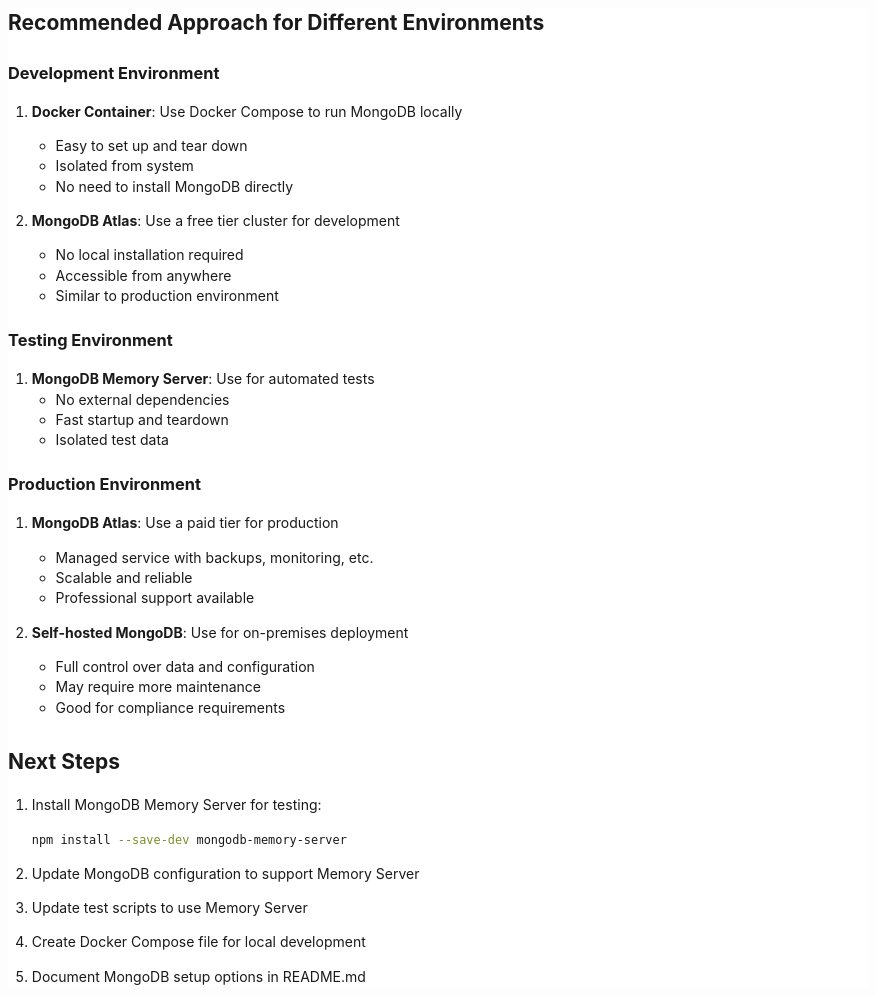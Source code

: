 ## Recommended Approach for Different Environments

### Development Environment

1. **Docker Container**: Use Docker Compose to run MongoDB locally
   - Easy to set up and tear down
   - Isolated from system
   - No need to install MongoDB directly

2. **MongoDB Atlas**: Use a free tier cluster for development
   - No local installation required
   - Accessible from anywhere
   - Similar to production environment

### Testing Environment

1. **MongoDB Memory Server**: Use for automated tests
   - No external dependencies
   - Fast startup and teardown
   - Isolated test data

### Production Environment

1. **MongoDB Atlas**: Use a paid tier for production
   - Managed service with backups, monitoring, etc.
   - Scalable and reliable
   - Professional support available

2. **Self-hosted MongoDB**: Use for on-premises deployment
   - Full control over data and configuration
   - May require more maintenance
   - Good for compliance requirements

## Next Steps

1. Install MongoDB Memory Server for testing:
   ```bash
   npm install --save-dev mongodb-memory-server
   ```

2. Update MongoDB configuration to support Memory Server

3. Update test scripts to use Memory Server

4. Create Docker Compose file for local development

5. Document MongoDB setup options in README.md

--

Work instruction
From the material above, retype precisely the lines between the line holding "- Fast startup and teardown" and the line holding "- Professional support available", inclusive, and nothing beyond them.

Answer space
   - Fast startup and teardown
   - Isolated test data

### Production Environment

1. **MongoDB Atlas**: Use a paid tier for production
   - Managed service with backups, monitoring, etc.
   - Scalable and reliable
   - Professional support available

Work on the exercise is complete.